There’s no budget deal as yet, but the bipartisan House-Senate conference is expected to deliver one next week, as it tries to meet the Dec. 13 deadline. Budget conference leaders have already left the Capitol for their home states, but will remain in contact with each other, as will their staff, throughout the weekend.
“Ryan is committed to finding common ground,” said William Allison, a spokesman for House Budget Committee Chairman Paul Ryan, R-Wis. “He hopes both parties can work together to cut spending in a smarter way. They are making progress.”
The leaders and their colleagues are working on a small, two-year budget agreement that sets spending levels and reduces the impact of the across-the-board spending cuts known as sequestration. Both sides have kept mum about the specifics, but multiple media reports state that there is discussion of a $1 trillion spending level for next year. Lawmakers are hoping to find savings elsewhere to reduce the sting of the more than $100 billion sequester cuts.

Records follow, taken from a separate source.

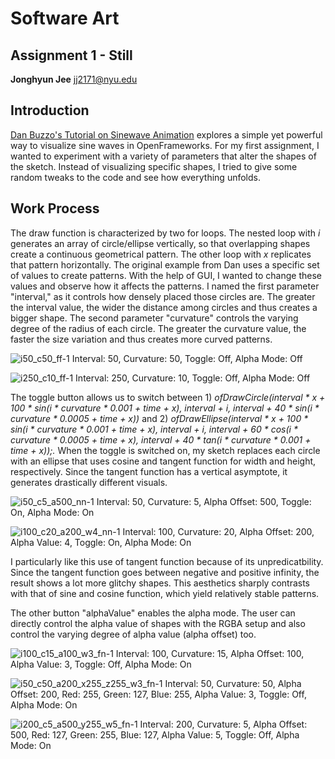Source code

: # Software Art

## Assignment 1 - Still

**Jonghyun Jee**
jj2171@nyu.edu

## Introduction

[Dan Buzzo's Tutorial on Sinewave Animation](https://youtu.be/kYejiSrzFzs?list=PL6QF0yo3Zj7DbN76C5-_6VCDF5CPBIz6l) explores a simple yet powerful way to visualize sine waves in OpenFrameworks. For my first assignment, I wanted to experiment with a variety of parameters that alter the shapes of the sketch. Instead of visualizing specific shapes, I tried to give some random tweaks to the code and see how everything unfolds. 

## Work Process

The draw function is characterized by two for loops. The nested loop with *i* generates an array of circle/ellipse vertically, so that overlapping shapes create a continuous geometrical pattern. The other loop with *x* replicates that pattern horizontally. The original example from Dan uses a specific set of values to create patterns. With the help of GUI, I wanted to change these values and observe how it affects the patterns. I named the first parameter "interval," as it controls how densely placed those circles are. The greater the interval value, the wider the distance among circles and thus creates a bigger shape. The second parameter "curvature" controls the varying degree of the radius of each circle. The greater the curvature value, the faster the size variation and thus creates more curved patterns.  


![i50_c50_ff-1](https://user-images.githubusercontent.com/50460806/113558186-2b150700-963a-11eb-966a-a13fda3e485a.png)
Interval: 50, Curvature: 50, Toggle: Off, Alpha Mode: Off

![i250_c10_ff-1](https://user-images.githubusercontent.com/50460806/113558284-5697f180-963a-11eb-8b55-99e836d6b8d6.png)
Interval: 250, Curvature: 10, Toggle: Off, Alpha Mode: Off

The toggle button allows us to switch between 1) *ofDrawCircle(interval * x + 100 * sin(i * curvature * 0.001 + time + x), interval + i, interval + 40 * sin(i * curvature * 0.0005 + time + x))* and 2) *ofDrawEllipse(interval * x + 100 * sin(i * curvature * 0.001 + time + x), interval + i, interval + 60 * cos(i * curvature * 0.0005 + time + x), interval + 40 * tan(i * curvature * 0.001 + time + x));.* When the toggle is switched on, my sketch replaces each circle with an ellipse that uses cosine and tangent function for width and height, respectively. Since the tangent function has a vertical asymptote, it generates drastically different visuals.


![i50_c5_a500_nn-1](https://user-images.githubusercontent.com/50460806/113559068-b9d65380-963b-11eb-846b-db85ccb9f11a.png)
Interval: 50, Curvature: 5, Alpha Offset: 500, Toggle: On, Alpha Mode: On

![i100_c20_a200_w4_nn-1](https://user-images.githubusercontent.com/50460806/113559144-d6728b80-963b-11eb-856b-7f28d5b1fe83.png)
Interval: 100, Curvature: 20, Alpha Offset: 200, Alpha Value: 4, Toggle: On, Alpha Mode: On

I particularly like this use of tangent function because of its unpredicatbility. Since the tangent function goes between negative and positive infinity, the result shows a lot more glitchy shapes. This aesthetics sharply contrasts with that of sine and cosine function, which yield relatively stable patterns. 

The other button "alphaValue" enables the alpha mode. The user can directly control the alpha value of shapes with the RGBA setup and also control the varying degree of alpha value (alpha offset) too.

![i100_c15_a100_w3_fn-1](https://user-images.githubusercontent.com/50460806/113560170-872d5a80-963d-11eb-8742-079c1c1ecd30.png)
Interval: 100, Curvature: 15, Alpha Offset: 100, Alpha Value: 3, Toggle: Off, Alpha Mode: On

![i50_c50_a200_x255_z255_w3_fn-1](https://user-images.githubusercontent.com/50460806/113560213-9a402a80-963d-11eb-9083-85ea9bd0b4cf.png)
Interval: 50, Curvature: 50, Alpha Offset: 200, Red: 255, Green: 127, Blue: 255, Alpha Value: 3, Toggle: Off, Alpha Mode: On

![i200_c5_a500_y255_w5_fn-1](https://user-images.githubusercontent.com/50460806/113560286-b8a62600-963d-11eb-8dc3-0ff0c3f28370.png)
Interval: 200, Curvature: 5, Alpha Offset: 500, Red: 127, Green: 255, Blue: 127, Alpha Value: 5, Toggle: Off, Alpha Mode: On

Though the aspirations have certainly narrowed, there seem to be some worries. In a press briefing on Thursday, House Democrats expressed concern over the expiring unemployment benefits that would affect more than a million Americans next year.
“It is absolutely essential that we extend the benefits,” said Minority Leader Nancy Pelosi, D-Calif. “Unemployment benefits remain one of the best ways to grow the economy in a very immediate way.”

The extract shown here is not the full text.